Bob Branch <bbranch@nabancard.com> writes:
> I've got a script in which I'm attempting to list all indexes that
> aren't the PK for a given table. The query I'm using for this is:
> SELECT i.indexname, i.indexdef FROM pg_indexes i
> INNER JOIN pg_index p ON p.indrelid = i.tablename::regclass::oid
> WHERE i.schemaname = 'public'
> AND i.tablename = 'tablename_goes_here'
> AND p.indisprimary = false
> This works for tables with what I'm sure we'd all consider to be
> "proper" naming (all lower-case, underscores between words), but our
> database unfortunately has vast numbers of tables that use camel case
> and spaces in the table names (eg- "Status", "Sales Rep", etc.).

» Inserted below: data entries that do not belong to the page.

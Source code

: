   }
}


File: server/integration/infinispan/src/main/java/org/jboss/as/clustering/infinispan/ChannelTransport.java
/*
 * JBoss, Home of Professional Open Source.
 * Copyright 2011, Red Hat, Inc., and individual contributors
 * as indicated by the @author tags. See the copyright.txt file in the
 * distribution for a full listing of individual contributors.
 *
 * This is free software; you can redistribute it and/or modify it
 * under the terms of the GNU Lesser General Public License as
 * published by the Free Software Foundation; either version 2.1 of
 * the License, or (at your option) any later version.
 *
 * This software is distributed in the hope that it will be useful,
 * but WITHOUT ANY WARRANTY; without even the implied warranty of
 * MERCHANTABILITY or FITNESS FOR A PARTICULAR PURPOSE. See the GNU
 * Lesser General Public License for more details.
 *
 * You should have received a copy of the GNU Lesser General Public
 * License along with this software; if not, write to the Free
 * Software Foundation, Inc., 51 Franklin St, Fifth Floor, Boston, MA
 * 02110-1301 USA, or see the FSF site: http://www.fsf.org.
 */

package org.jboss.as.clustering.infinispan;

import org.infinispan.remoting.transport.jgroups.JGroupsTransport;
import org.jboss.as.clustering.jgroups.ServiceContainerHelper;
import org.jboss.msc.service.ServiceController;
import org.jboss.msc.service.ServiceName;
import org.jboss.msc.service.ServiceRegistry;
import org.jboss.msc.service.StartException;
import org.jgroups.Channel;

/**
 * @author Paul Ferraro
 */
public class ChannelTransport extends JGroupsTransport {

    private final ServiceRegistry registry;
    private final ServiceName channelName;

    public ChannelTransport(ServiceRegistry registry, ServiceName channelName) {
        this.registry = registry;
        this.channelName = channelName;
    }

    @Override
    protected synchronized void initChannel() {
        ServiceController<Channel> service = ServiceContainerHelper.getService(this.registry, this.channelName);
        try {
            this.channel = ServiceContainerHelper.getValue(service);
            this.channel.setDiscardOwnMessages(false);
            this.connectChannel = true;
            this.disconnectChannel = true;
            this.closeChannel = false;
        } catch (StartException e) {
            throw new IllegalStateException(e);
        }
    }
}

Not to mention that it's utterly unsafe if you have equal table names in
different schemas. You should really not be using pg_indexes in this
query, as it is a view meant for human consumption, not something
helpful for basing further catalog joins on. Try looking directly at
pg_class and pg_index. In particular, if all you want is non-PK
indexes, you could just do something like
select indexrelid::regclass from pg_index where not indisprimary;
If you need an explicit join to pg_class (perhaps because you have more
filter conditions than just "is it primary"), you should be joining
pg_class.oid to indexrelid or indrelid, rather than making something up
with table names. The names are not suitable as join keys.